Was hier im Wesentlichen für das Steuersystem geschildert wurde, gilt für die anderen staatlichen oder halbstaatlichen Systeme ebenfalls. Ein Ausriss aus dem neuen Vorschlag für die Kopfpauschale von Bert Rürup (Spiegel 29/2004, S. 29):

·        Jeder Erwachsene zahlt eine vom Einkommen unabhängige Prämie von 170 € im Monat. Für Kinder, auch die von Privatversicherten, sind 75 € fällig, die jedoch nicht die Eltern zahlen, sondern eine steuerfinanzierte Familienkasse.

·        Der bisherige Arbeitgeberanteil wird dem Bruttolohn zugeschlagen und dem Versicherten ausbezahlt. Gutverdiener haben so bis zu 250 € mehr auf dem Gehaltszettel. Doch auch der Fiskus profitiert, da der Zuschlag – abzüglich einer steuerfreien Versorgungspauschale von 70 € – dem Finanzamt angegeben werden muss.

·        Nicht alle müssen die Prämie in voller Höhe zahlen. Die Höhe, bis zu der ein Versicherter belastet werden darf, liegt bei knapp unter 13% des Bruttoeinkommens. Geringverdiener, die durch die Kopfprämie überfordert sind, bekommen somit einen Zuschuss, um die 170 € zahlen zu können.

·        Zur Finanzierung gibt es zwei Alternativen: In Variante 1 kassiert die Krankenkasse wie bisher einen Teil des Arbeitseinkommens – allerdings nur noch ein Prozent. In Variante 2 erhebt der Staat einen neuen Solidarzuschlag auf die Steuer. Gedacht ist an einen Aufschlag in der Höhe zwischen drei und fünf Prozent der Steuerschuld.

Und so weiter und so fort. Ein ähnliches Chaos findet man bei Hartz IV. Nach Beschluss des Gesetzes sind eine Unmenge von Dingen aufgefallen, die nachgebessert werden mussten. Das wäre alles noch zu verschmerzen, wenn man dem Ziel, ein gerechteres und besseres System zu schaffen, damit näher kommen würde.

Offensichtlich ist es nicht möglich, durch immer komplexere Vorschriften ein Mehr an Gerechtigkeit zu erzielen. In einer solchen Situation sollte man zu einem System zurückkehren, dass genauso gerecht oder ungerecht ist wie andere, aber das wenigstens transparent für alle Bürger ist.

Welche Anforderungen soll ein halbwegs gerechtes und transparentes System erfüllen:

·        Eine Grundsicherung für alle Bürger unabhängig von allen anderen Lebensumständen („Bürgergeld”) und

·        Ein Nettoeinkommen, das mit wachsendem Bruttoeinkommen ebenfalls steigt.

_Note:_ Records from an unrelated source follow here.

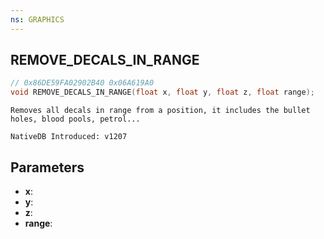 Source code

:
 ```yaml
---
ns: GRAPHICS
---
```

## REMOVE_DECALS_IN_RANGE

```c
// 0x86DE59FA02902B40 0x06A619A0
void REMOVE_DECALS_IN_RANGE(float x, float y, float z, float range);
```

```
Removes all decals in range from a position, it includes the bullet holes, blood pools, petrol...

NativeDB Introduced: v1207
```

## Parameters
* **x**:
* **y**:
* **z**:
* **range**:
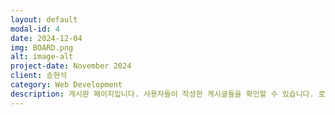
 ```yaml
---
layout: default
modal-id: 4
date: 2024-12-04
img: BOARD.png
alt: image-alt
project-date: November 2024
client: 송현석
category: Web Development
description: 게시판 페이지입니다. 사용자들이 작성한 게시글들을 확인할 수 있습니다. 로그인 후 게시글 작성이 가능하며 작성한 게시글은 DB에 저장됩니다.
---
```

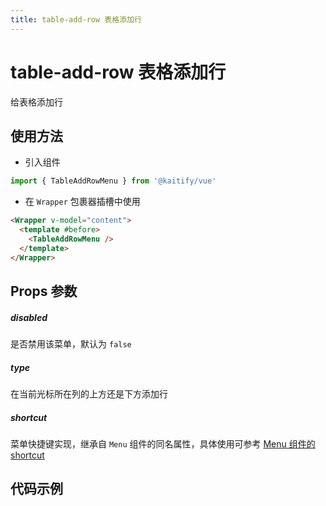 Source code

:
 ```yaml
---
title: table-add-row 表格添加行
---
```


# table-add-row 表格添加行

给表格添加行

## 使用方法

- 引入组件

```ts
import { TableAddRowMenu } from '@kaitify/vue'
```

- 在 `Wrapper` 包裹器插槽中使用

```html
<Wrapper v-model="content">
  <template #before>
    <TableAddRowMenu />
  </template>
</Wrapper>
```

## Props 参数

##### disabled <Badge type="danger" text="boolean" />

是否禁用该菜单，默认为 `false`

##### type <Badge type="danger" text="'top' | 'bottom'" />

在当前光标所在列的上方还是下方添加行

##### shortcut <Badge type="danger" text="(e: KeyboardEvent) => boolean" />

菜单快捷键实现，继承自 `Menu` 组件的同名属性，具体使用可参考 [Menu 组件的 shortcut](/guide/menu#shortcut)

## 代码示例

<Wrapper :dark="isDark" v-model="content" placeholder="输入内容..." style="width:100%;height:200px;">
  <template #before>
    <div style="margin-bottom:10px;">
      <TableAddRowMenu type="top" />
      <TableAddRowMenu type="bottom" />
    </div>
  </template>
</Wrapper>

<script lang="ts" setup>
import { useData } from 'vitepress'
import { Wrapper, TableAddRowMenu } from '../../../lib/kaitify-vue.es.js'
import { ref } from 'vue'
const { isDark } = useData()
const content = ref('<table><tr><td><br></td><td><br></td><td><br></td></tr><tr><td><br></td><td><br></td><td><br></td></tr><tr><td><br></td><td><br></td><td><br></td></tr></table>')
</script>
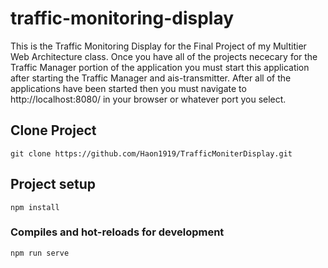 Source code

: # traffic-monitoring-display
This is the Traffic Monitoring Display for the Final Project of my Multitier Web Architecture class. 
Once you have all of the projects nececary for the Traffic Manager portion of the application you must start this application
after starting the Traffic Manager and ais-transmitter. After all of the applications have been started then you must navigate
to http://localhost:8080/ in your browser or whatever port you select.

## Clone Project
```
git clone https://github.com/Haon1919/TrafficMoniterDisplay.git
```

## Project setup
```
npm install
```

### Compiles and hot-reloads for development
```
npm run serve
```
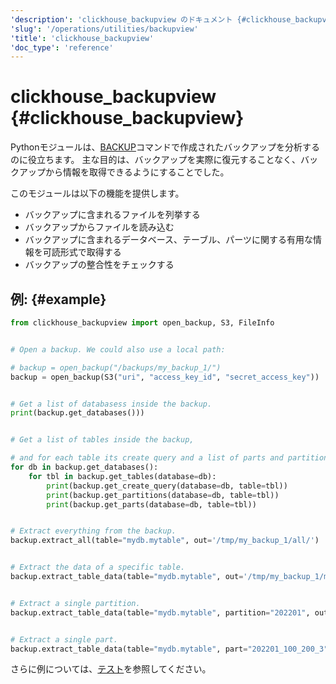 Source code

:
 ```yaml
---
'description': 'clickhouse_backupview のドキュメント {#clickhouse_backupview}'
'slug': '/operations/utilities/backupview'
'title': 'clickhouse_backupview'
'doc_type': 'reference'
---
```



# clickhouse_backupview {#clickhouse_backupview}

Pythonモジュールは、[BACKUP](/operations/backup)コマンドで作成されたバックアップを分析するのに役立ちます。
主な目的は、バックアップを実際に復元することなく、バックアップから情報を取得できるようにすることでした。

このモジュールは以下の機能を提供します。
- バックアップに含まれるファイルを列挙する
- バックアップからファイルを読み込む
- バックアップに含まれるデータベース、テーブル、パーツに関する有用な情報を可読形式で取得する
- バックアップの整合性をチェックする

## 例: {#example}

```python
from clickhouse_backupview import open_backup, S3, FileInfo


# Open a backup. We could also use a local path:

# backup = open_backup("/backups/my_backup_1/")
backup = open_backup(S3("uri", "access_key_id", "secret_access_key"))


# Get a list of databasess inside the backup.
print(backup.get_databases()))


# Get a list of tables inside the backup,

# and for each table its create query and a list of parts and partitions.
for db in backup.get_databases():
    for tbl in backup.get_tables(database=db):
        print(backup.get_create_query(database=db, table=tbl))
        print(backup.get_partitions(database=db, table=tbl))
        print(backup.get_parts(database=db, table=tbl))


# Extract everything from the backup.
backup.extract_all(table="mydb.mytable", out='/tmp/my_backup_1/all/')


# Extract the data of a specific table.
backup.extract_table_data(table="mydb.mytable", out='/tmp/my_backup_1/mytable/')


# Extract a single partition.
backup.extract_table_data(table="mydb.mytable", partition="202201", out='/tmp/my_backup_1/202201/')


# Extract a single part.
backup.extract_table_data(table="mydb.mytable", part="202201_100_200_3", out='/tmp/my_backup_1/202201_100_200_3/')
```

さらに例については、[テスト](https://github.com/ClickHouse/ClickHouse/blob/master/utils/backupview/test/test.py)を参照してください。
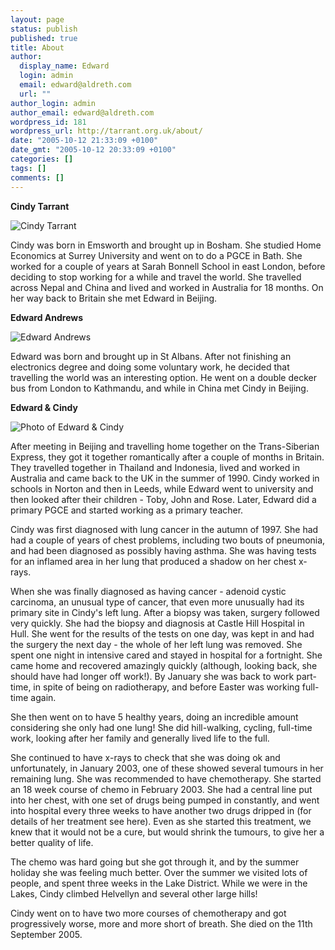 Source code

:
 ```yaml
---
layout: page
status: publish
published: true
title: About
author:
  display_name: Edward
  login: admin
  email: edward@aldreth.com
  url: ""
author_login: admin
author_email: edward@aldreth.com
wordpress_id: 181
wordpress_url: http://tarrant.org.uk/about/
date: "2005-10-12 21:33:09 +0100"
date_gmt: "2005-10-12 20:33:09 +0100"
categories: []
tags: []
comments: []
---
```


<p><strong>Cindy Tarrant</strong></p>
<p><img class="alignright" title="Cindy Tarrant" src="https://tarrant.org.uk/d/715-2/Cindy_Tarrant.jpg?g2_GALLERYSID=e5e1dddb92e367838451623a9b041b95" alt="Cindy Tarrant" /></p>
<p>Cindy was born in Emsworth and brought up in Bosham. She studied Home Economics at Surrey University and went on to do a PGCE in Bath. She worked for a couple of years at Sarah Bonnell School in east London, before deciding to stop working for a while and travel the world. She travelled across Nepal and China and lived and worked in Australia for 18 months. On her way back to Britain she met Edward in Beijing.</p>
<p><strong>Edward Andrews</strong></p>
<p><img class="alignleft" title="Edward Andrews" src="https://tarrant.org.uk/d/264-2/DSCF1197.jpg?g2_GALLERYSID=e5e1dddb92e367838451623a9b041b95" alt="Edward Andrews" /></p>
<p>Edward was born and brought up in St Albans. After not finishing an electronics degree and doing some voluntary work, he decided that travelling the world was an interesting option. He went on a double decker bus from London to Kathmandu, and while in China met Cindy in Beijing.</p>
<p><strong>Edward &amp; Cindy</strong></p>
<p><img class="alignright" src="https://tarrant.org.uk/d/85-2/84050002_G.jpg?g2_GALLERYSID=e5e1dddb92e367838451623a9b041b95" alt="Photo of Edward &amp; Cindy" /></p>
<p>After meeting in Beijing and travelling home together on the Trans-Siberian Express, they got it together romantically after a couple of months in Britain. They travelled together in Thailand and Indonesia, lived and worked in Australia and came back to the UK in the summer of 1990. Cindy worked in schools in Norton and then in Leeds, while Edward went to university and then looked after their children - Toby, John and Rose. Later, Edward did a primary PGCE and started working as a primary teacher.</p>
<p>Cindy was first diagnosed with lung cancer in the autumn of 1997. She had had a couple of years of chest problems, including two bouts of pneumonia, and had been diagnosed as possibly having asthma. She was having tests for an inflamed area in her lung that produced a shadow on her chest x-rays.</p>
<p>When she was finally diagnosed as having cancer - adenoid cystic carcinoma, an unusual type of cancer, that even more unusually had its primary site in Cindy's left lung. After a biopsy was taken, surgery followed very quickly. She had the biopsy and diagnosis at Castle Hill Hospital in Hull. She went for the results of the tests on one day, was kept in and had the surgery the next day - the whole of her left lung was removed. She spent one night in intensive cared and stayed in hospital for a fortnight. She came home and recovered amazingly quickly (although, looking back, she should have had longer off work!). By January she was back to work part-time, in spite of being on radiotherapy, and before Easter was working full-time again.</p>
<p>She then went on to have 5 healthy years, doing an incredible amount considering she only had one lung! She did hill-walking, cycling, full-time work, looking after her family and generally lived life to the full.</p>
<p>She continued to have x-rays to check that she was doing ok and unfortunately, in January 2003, one of these showed several tumours in her remaining lung. She was recommended to have chemotherapy. She started an 18 week course of chemo in February 2003. She had a central line put into her chest, with one set of drugs being pumped in constantly, and went into hospital every three weeks to have another two drugs dripped in (for details of her treatment see here). Even as she started this treatment, we knew that it would not be a cure, but would shrink the tumours, to give her a better quality of life.</p>
<p>The chemo was hard going but she got through it, and by the summer holiday she was feeling much better. Over the summer we visited lots of people, and spent three weeks in the Lake District. While we were in the Lakes, Cindy climbed Helvellyn and several other large hills!</p>
<p>Cindy went on to have two more courses of chemotherapy and got progressively worse, more and more short of breath. She died on the 11th September 2005.</p>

Die folgende Grafik zeigt das einfachste Modell, dass beide Forderungen erfüllt:

In der Grafik steigt das Nettoeinkommen linear von 500 auf 3000 €, wenn das Bruttoeinkommen von 0 auf 5000 € monatlich steigt. Dabei wurden für diese Grafik folgende Annahmen getroffen:

·        Unabhängig vom Einkommen wird an alle Menschen ein Bürgergeld von 500 € ausgezahlt.

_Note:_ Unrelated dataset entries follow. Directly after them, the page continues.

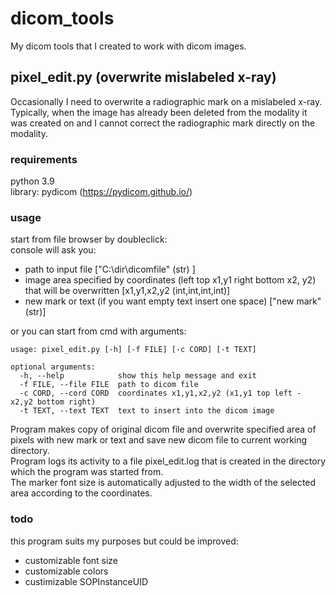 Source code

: # dicom_tools
My dicom tools that I created to work with dicom images.

## pixel_edit.py (overwrite mislabeled x-ray)
Occasionally I need to overwrite a radiographic mark on a mislabeled x-ray. Typically, when the image has already been deleted from the modality it was created on and I cannot correct the radiographic mark directly on the modality.

### requirements
python 3.9 \
library: pydicom (https://pydicom.github.io/)

### usage
start from file browser by doubleclick:\
console will ask you:
- path to input file ["C:\dir\dicomfile" (str) ]
- image area specified by coordinates (left top  x1,y1 right bottom x2, y2) that will be overwritten [x1,y1,x2,y2 (int,int,int,int)]
- new mark or text (if you want empty text insert one space) ["new mark" (str)]

or you can start from cmd with arguments:
```
usage: pixel_edit.py [-h] [-f FILE] [-c CORD] [-t TEXT]

optional arguments:
  -h, --help            show this help message and exit
  -f FILE, --file FILE  path to dicom file
  -c CORD, --cord CORD  coordinates x1,y1,x2,y2 (x1,y1 top left - x2,y2 bottom right)
  -t TEXT, --text TEXT  text to insert into the dicom image
```
Program makes copy of original dicom file and overwrite specified area of pixels with new mark or text and save new dicom file to current working directory.\
Program logs its activity to a file pixel_edit.log that is created in the directory which the program was started from.\
The marker font size is automatically adjusted to the width of the selected area according to the coordinates.

### todo
this program suits my purposes but could be improved:
- customizable font size
- customizable colors
- custimizable SOPInstanceUID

·        Der Abgabensatz beträgt 50% und beinhaltet Steuern, Kranken-, Renten- und Arbeitslosenversicherung. Aus der Sicht eines Bürgers ist es vollkommen egal, aus welchem Grund ihm Geld aus der Tasche gezogen wird.

·        Die Abgaben sind ab dem ersten verdienten Euro fällig und bleiben prozentual konstant.

Natürlich sind alle Größen rein fiktiv. Vermutlich käme man in der Praxis mit einem weit niedrigeren Hebesatz aus, weil es keine Schlupflöcher und Kappungsgrenzen mehr gibt. Wie man aus den grauen Flächen entnehmen kann, sind für kleinere Einkommen die Abgaben aufgrund des Bürgergelds negativ. Trotzdem besteht ein Anreiz zu arbeiten, weil vom ersten verdienten Euro Geld in die eigene Tasche fließt. Das Nettoeinkommen steigt linear mit dem Bruttoeinkommen.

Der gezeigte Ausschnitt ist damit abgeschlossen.